Existing recommender systems extract the user preference based on learning the correlation in data, such as behavioral correlation in collaborative filtering, feature-feature, or feature-behavior correlation in click-through rate prediction. However, regretfully, the real world is driven by causality rather than correlation, and correlation does not imply causation. For example, the recommender systems can recommend a battery charger to a user after buying a phone, in which the latter can serve as the cause of the former, and such a causal relation cannot be reversed. Recently, to address it, researchers in recommender systems have begun to utilize causal inference to extract causality, enhancing the recommender system.

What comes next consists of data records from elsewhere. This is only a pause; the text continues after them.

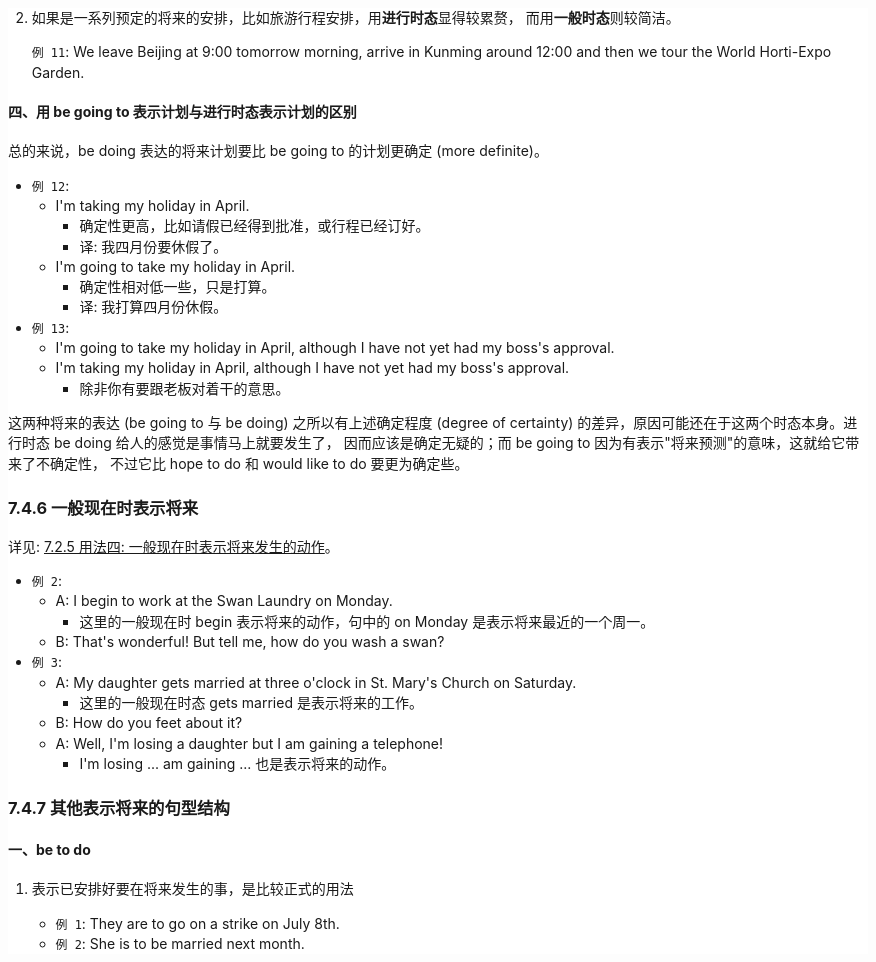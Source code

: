 2. 如果是一系列预定的将来的安排，比如旅游行程安排，用**进行时态**显得较累赘，
   而用**一般时态**则较简洁。

    `例 11`: We leave Beijing at 9:00 tomorrow morning, arrive in Kunming
    around 12:00 and then we tour the World Horti-Expo Garden.

#### 四、用 be going to 表示计划与进行时态表示计划的区别

总的来说，be doing 表达的将来计划要比 be going to 的计划更确定 (more definite)。

- `例 12`:
  - I'm taking my holiday in April.
    - 确定性更高，比如请假已经得到批准，或行程已经订好。
    - 译: 我四月份要休假了。
  - I'm going to take my holiday in April.
    - 确定性相对低一些，只是打算。
    - 译: 我打算四月份休假。
- `例 13`:
  - I'm going to take my holiday in April, although I have not yet had my
    boss's approval.
  - I'm taking my holiday in April, although I have not yet had my boss's
    approval.
    - 除非你有要跟老板对着干的意思。

这两种将来的表达 (be going to 与 be doing) 之所以有上述确定程度 (degree of certainty)
的差异，原因可能还在于这两个时态本身。进行时态 be doing 给人的感觉是事情马上就要发生了，
因而应该是确定无疑的；而 be going to 因为有表示"将来预测"的意味，这就给它带来了不确定性，
不过它比 hope to do 和 would like to do 要更为确定些。

### 7.4.6 一般现在时表示将来

详见:
[7.2.5 用法四: 一般现在时表示将来发生的动作](#725-用法四-一般现在时表示将来发生的动作)。

- `例 2`:
  - A: I begin to work at the Swan Laundry on Monday.
    - 这里的一般现在时 begin 表示将来的动作，句中的 on Monday 是表示将来最近的一个周一。
  - B: That's wonderful! But tell me, how do you wash a swan?
- `例 3`:
  - A: My daughter gets married at three o'clock in St. Mary's Church on
    Saturday.
    - 这里的一般现在时态 gets married 是表示将来的工作。
  - B: How do you feet about it?
  - A: Well, I'm losing a daughter but I am gaining a telephone!
    - I'm losing ... am gaining ... 也是表示将来的动作。

### 7.4.7 其他表示将来的句型结构

#### 一、be to do

1. 表示已安排好要在将来发生的事，是比较正式的用法

    - `例 1`: They are to go on a strike on July 8th.
    - `例 2`: She is to be married next month.
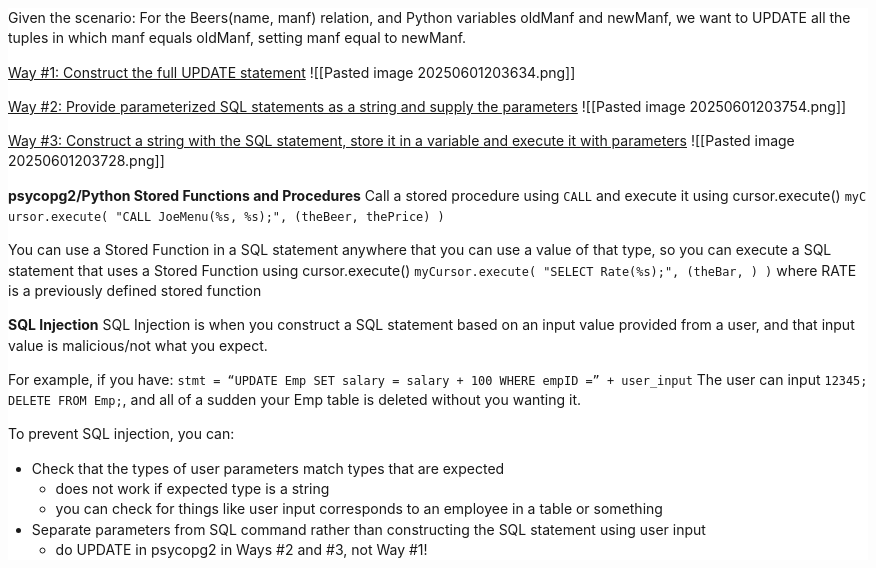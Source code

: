 Given the scenario: For the Beers(name, manf) relation, and Python variables oldManf and newManf, we want to UPDATE all the tuples in which manf equals oldManf, setting manf equal to newManf.

<u>Way #1: Construct the full UPDATE statement</u>
![[Pasted image 20250601203634.png]]

<u>Way #2: Provide parameterized SQL statements as a string and supply the parameters</u>
![[Pasted image 20250601203754.png]]

<u>Way #3: Construct a string with the SQL statement, store it in a variable and execute it with parameters</u>
![[Pasted image 20250601203728.png]]

**psycopg2/Python Stored Functions and Procedures**
Call a stored procedure using `CALL` and execute it using cursor.execute()
`myCursor.execute( "CALL JoeMenu(%s, %s);", (theBeer, thePrice) )`

You can use a Stored Function in a SQL statement anywhere that you can use a value of that type, so you can execute a SQL statement that uses a Stored Function using cursor.execute()
`myCursor.execute( "SELECT Rate(%s);", (theBar, ) )` where RATE is a previously defined stored function

**SQL Injection**
SQL Injection is when you construct a SQL statement based on an input value provided from a user, and that input value is malicious/not what you expect.

For example, if you have:
`stmt = “UPDATE Emp SET salary = salary + 100 WHERE empID =” + user_input`
The user can input `12345; DELETE FROM Emp;`, and all of a sudden your Emp table is deleted without you wanting it.

To prevent SQL injection, you can:
- Check that the types of user parameters match types that are expected
	- does not work if expected type is a string
	- you can check for things like user input corresponds to an employee in a table or something
- Separate parameters from SQL command rather than constructing the SQL statement using user input
	- do UPDATE in psycopg2 in Ways #2 and #3, not Way #1!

In this survey, we comprehensively review the literature on causal inference-based recommendation. At first, we present the fundamental concepts of both recommendation and causal inference as the basis of later content. We raise the typical issues that the non-causality recommendation is faced. Afterward, we comprehensively review the existing work of causal inference-based recommendation, based on a taxonomy of what kind of problem causal inference addresses. Last, we discuss the open problems in this important research area, along with interesting future works.